◆ Task item ◆
Check each line of the entries below for the word "assets", and copy out the ones that have it.

◆ Available data ◆
++++++++++++++++++++

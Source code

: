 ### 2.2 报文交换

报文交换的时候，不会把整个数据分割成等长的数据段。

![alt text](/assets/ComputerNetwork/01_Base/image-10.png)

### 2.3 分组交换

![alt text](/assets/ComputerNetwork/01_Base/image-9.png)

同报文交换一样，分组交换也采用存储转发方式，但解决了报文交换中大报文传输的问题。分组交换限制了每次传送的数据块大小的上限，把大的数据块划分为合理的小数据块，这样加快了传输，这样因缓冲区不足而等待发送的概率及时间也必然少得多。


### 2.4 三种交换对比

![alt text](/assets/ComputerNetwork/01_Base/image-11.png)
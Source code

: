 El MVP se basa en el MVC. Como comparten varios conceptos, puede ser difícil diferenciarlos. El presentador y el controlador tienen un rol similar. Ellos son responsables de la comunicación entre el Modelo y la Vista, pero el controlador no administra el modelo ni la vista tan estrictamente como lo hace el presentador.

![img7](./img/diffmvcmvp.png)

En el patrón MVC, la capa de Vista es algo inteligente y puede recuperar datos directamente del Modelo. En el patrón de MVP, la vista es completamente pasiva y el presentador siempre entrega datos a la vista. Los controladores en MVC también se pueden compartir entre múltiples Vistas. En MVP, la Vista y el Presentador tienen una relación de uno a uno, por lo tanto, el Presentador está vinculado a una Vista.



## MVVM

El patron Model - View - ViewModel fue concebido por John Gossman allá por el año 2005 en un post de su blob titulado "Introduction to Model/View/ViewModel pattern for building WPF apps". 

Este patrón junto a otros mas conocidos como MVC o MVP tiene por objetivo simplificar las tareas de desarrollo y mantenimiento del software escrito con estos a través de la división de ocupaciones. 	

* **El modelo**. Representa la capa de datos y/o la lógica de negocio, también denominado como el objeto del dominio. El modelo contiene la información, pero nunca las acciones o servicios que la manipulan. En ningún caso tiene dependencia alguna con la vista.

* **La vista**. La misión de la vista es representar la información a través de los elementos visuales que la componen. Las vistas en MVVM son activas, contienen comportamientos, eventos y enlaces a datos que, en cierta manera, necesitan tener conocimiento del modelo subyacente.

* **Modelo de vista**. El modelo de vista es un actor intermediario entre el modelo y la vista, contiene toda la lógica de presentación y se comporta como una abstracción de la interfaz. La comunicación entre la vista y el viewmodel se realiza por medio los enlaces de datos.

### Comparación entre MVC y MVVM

++++++++++++++++++++

◆ Task result ◆
![alt text](/assets/ComputerNetwork/01_Base/image-10.png)
![alt text](/assets/ComputerNetwork/01_Base/image-9.png)
![alt text](/assets/ComputerNetwork/01_Base/image-11.png)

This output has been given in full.